>>>>>
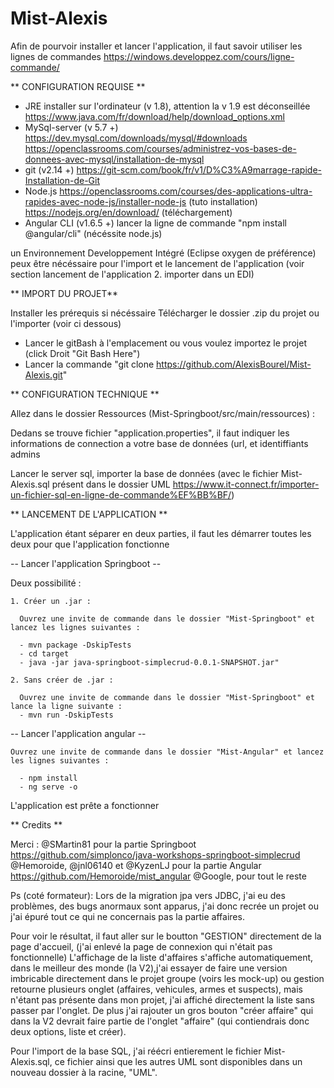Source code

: # Mist-Alexis

Afin de pourvoir installer et lancer l'application, il faut savoir utiliser les lignes de commandes
https://windows.developpez.com/cours/ligne-commande/




** CONFIGURATION REQUISE **

- JRE installer sur l'ordinateur (v 1.8), attention la v 1.9 est déconseillée
https://www.java.com/fr/download/help/download_options.xml
- MySql-server (v 5.7 +)
https://dev.mysql.com/downloads/mysql/#downloads
https://openclassrooms.com/courses/administrez-vos-bases-de-donnees-avec-mysql/installation-de-mysql
- git (v2.14 +) 
https://git-scm.com/book/fr/v1/D%C3%A9marrage-rapide-Installation-de-Git
- Node.js 
https://openclassrooms.com/courses/des-applications-ultra-rapides-avec-node-js/installer-node-js (tuto installation)
https://nodejs.org/en/download/ (téléchargement)
- Angular CLI (v1.6.5 +)
lancer la ligne de commande "npm install @angular/cli" (nécéssite node.js)
 
un Environnement Developpement Intégré (Eclipse oxygen de préférence) peux être nécéssaire pour l'import et le lancement de l'application (voir section lancement de l'application 2. importer dans un EDI)




**  IMPORT DU PROJET**

Installer les prérequis si nécéssaire
Télécharger le dossier .zip du projet 
ou l'importer (voir ci dessous)
 - Lancer le gitBash à l'emplacement ou vous voulez importez le projet (click Droit "Git Bash Here")
 - Lancer la commande "git clone https://github.com/AlexisBourel/Mist-Alexis.git"
 
 
 
 
**  CONFIGURATION TECHNIQUE   **

Allez dans le dossier Ressources (Mist-Springboot/src/main/ressources) : 

Dedans se trouve fichier "application.properties", il faut indiquer les informations de connection a votre base de données (url, et identiffiants admins 

Lancer le server sql, 
importer la base de données (avec le fichier Mist-Alexis.sql présent dans le dossier UML https://www.it-connect.fr/importer-un-fichier-sql-en-ligne-de-commande%EF%BB%BF/)




** LANCEMENT DE L'APPLICATION **

L'application étant séparer en deux parties, il faut les démarrer toutes les deux pour que l'application fonctionne

-- Lancer l'application Springboot --
 
 Deux possibilité :
  
    1. Créer un .jar : 
    
      Ouvrez une invite de commande dans le dossier "Mist-Springboot" et lancez les lignes suivantes :
      
      - mvn package -DskipTests
      - cd target
      - java -jar java-springboot-simplecrud-0.0.1-SNAPSHOT.jar"
      
    2. Sans créer de .jar :
    
      Ouvrez une invite de commande dans le dossier "Mist-Springboot" et lance la ligne suivante :
      - mvn run -DskipTests

-- Lancer l'application angular --

    Ouvrez une invite de commande dans le dossier "Mist-Angular" et lancez les lignes suivantes :
      
      - npm install
      - ng serve -o

L'application est prête a fonctionner 

** Credits **

Merci :
@SMartin81 pour la partie Springboot
https://github.com/simplonco/java-workshops-springboot-simplecrud
@Hemoroide, @jnl06140 et @KyzenLJ pour la partie Angular
https://github.com/Hemoroide/mist_angular
@Google, pour tout le reste

Ps (coté formateur):
  Lors de la migration jpa vers JDBC, j'ai eu des problèmes, des bugs anormaux sont apparus, j'ai donc recrée un projet ou j'ai épuré tout ce qui ne concernais pas la partie affaires.

  Pour voir le résultat, il faut aller sur le boutton "GESTION" directement de la page d'accueil, (j'ai enlevé la page de connexion qui n'était pas fonctionnelle)
  L'affichage de la liste d'affaires s'affiche automatiquement, dans le meilleur des monde (la V2),j'ai essayer de faire une version imbricable directement dans le projet groupe (voirs les mock-up) ou gestion retourne plusieurs onglet (affaires, vehicules, armes et suspects), mais n'étant pas présente dans mon projet, j'ai affiché directement la liste sans passer par l'onglet.
  De plus j'ai rajouter un gros bouton "créer affaire" qui dans la V2 devrait faire partie de l'onglet "affaire" (qui contiendrais donc deux options, liste et créer).
  
  Pour l'import de la base SQL, j'ai réécri entierement le fichier Mist-Alexis.sql, ce fichier ainsi que les autres UML sont disponibles dans un nouveau dossier à la racine, "UML".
<<<<<
§ What you will do:
Without the pictures, output the full listing exactly as it stands.

§ Reply:
Source code

: # Mist-Alexis

Afin de pourvoir installer et lancer l'application, il faut savoir utiliser les lignes de commandes
https://windows.developpez.com/cours/ligne-commande/




** CONFIGURATION REQUISE **

- JRE installer sur l'ordinateur (v 1.8), attention la v 1.9 est déconseillée
https://www.java.com/fr/download/help/download_options.xml
- MySql-server (v 5.7 +)
https://dev.mysql.com/downloads/mysql/#downloads
https://openclassrooms.com/courses/administrez-vos-bases-de-donnees-avec-mysql/installation-de-mysql
- git (v2.14 +) 
https://git-scm.com/book/fr/v1/D%C3%A9marrage-rapide-Installation-de-Git
- Node.js 
https://openclassrooms.com/courses/des-applications-ultra-rapides-avec-node-js/installer-node-js (tuto installation)
https://nodejs.org/en/download/ (téléchargement)
- Angular CLI (v1.6.5 +)
lancer la ligne de commande "npm install @angular/cli" (nécéssite node.js)
 
un Environnement Developpement Intégré (Eclipse oxygen de préférence) peux être nécéssaire pour l'import et le lancement de l'application (voir section lancement de l'application 2. importer dans un EDI)




**  IMPORT DU PROJET**

Installer les prérequis si nécéssaire
Télécharger le dossier .zip du projet 
ou l'importer (voir ci dessous)
 - Lancer le gitBash à l'emplacement ou vous voulez importez le projet (click Droit "Git Bash Here")
 - Lancer la commande "git clone https://github.com/AlexisBourel/Mist-Alexis.git"
 
 
 
 
**  CONFIGURATION TECHNIQUE   **

Allez dans le dossier Ressources (Mist-Springboot/src/main/ressources) : 

Dedans se trouve fichier "application.properties", il faut indiquer les informations de connection a votre base de données (url, et identiffiants admins 

Lancer le server sql, 
importer la base de données (avec le fichier Mist-Alexis.sql présent dans le dossier UML https://www.it-connect.fr/importer-un-fichier-sql-en-ligne-de-commande%EF%BB%BF/)




** LANCEMENT DE L'APPLICATION **

L'application étant séparer en deux parties, il faut les démarrer toutes les deux pour que l'application fonctionne

-- Lancer l'application Springboot --
 
 Deux possibilité :
  
    1. Créer un .jar : 
    
      Ouvrez une invite de commande dans le dossier "Mist-Springboot" et lancez les lignes suivantes :
      
      - mvn package -DskipTests
      - cd target
      - java -jar java-springboot-simplecrud-0.0.1-SNAPSHOT.jar"
      
    2. Sans créer de .jar :
    
      Ouvrez une invite de commande dans le dossier "Mist-Springboot" et lance la ligne suivante :
      - mvn run -DskipTests

-- Lancer l'application angular --

    Ouvrez une invite de commande dans le dossier "Mist-Angular" et lancez les lignes suivantes :
      
      - npm install
      - ng serve -o

L'application est prête a fonctionner 

** Credits **

Merci :
@SMartin81 pour la partie Springboot
https://github.com/simplonco/java-workshops-springboot-simplecrud
@Hemoroide, @jnl06140 et @KyzenLJ pour la partie Angular
https://github.com/Hemoroide/mist_angular
@Google, pour tout le reste

Ps (coté formateur):
  Lors de la migration jpa vers JDBC, j'ai eu des problèmes, des bugs anormaux sont apparus, j'ai donc recrée un projet ou j'ai épuré tout ce qui ne concernais pas la partie affaires.

  Pour voir le résultat, il faut aller sur le boutton "GESTION" directement de la page d'accueil, (j'ai enlevé la page de connexion qui n'était pas fonctionnelle)
  L'affichage de la liste d'affaires s'affiche automatiquement, dans le meilleur des monde (la V2),j'ai essayer de faire une version imbricable directement dans le projet groupe (voirs les mock-up) ou gestion retourne plusieurs onglet (affaires, vehicules, armes et suspects), mais n'étant pas présente dans mon projet, j'ai affiché directement la liste sans passer par l'onglet.
  De plus j'ai rajouter un gros bouton "créer affaire" qui dans la V2 devrait faire partie de l'onglet "affaire" (qui contiendrais donc deux options, liste et créer).
  
  Pour l'import de la base SQL, j'ai réécri entierement le fichier Mist-Alexis.sql, ce fichier ainsi que les autres UML sont disponibles dans un nouveau dossier à la racine, "UML".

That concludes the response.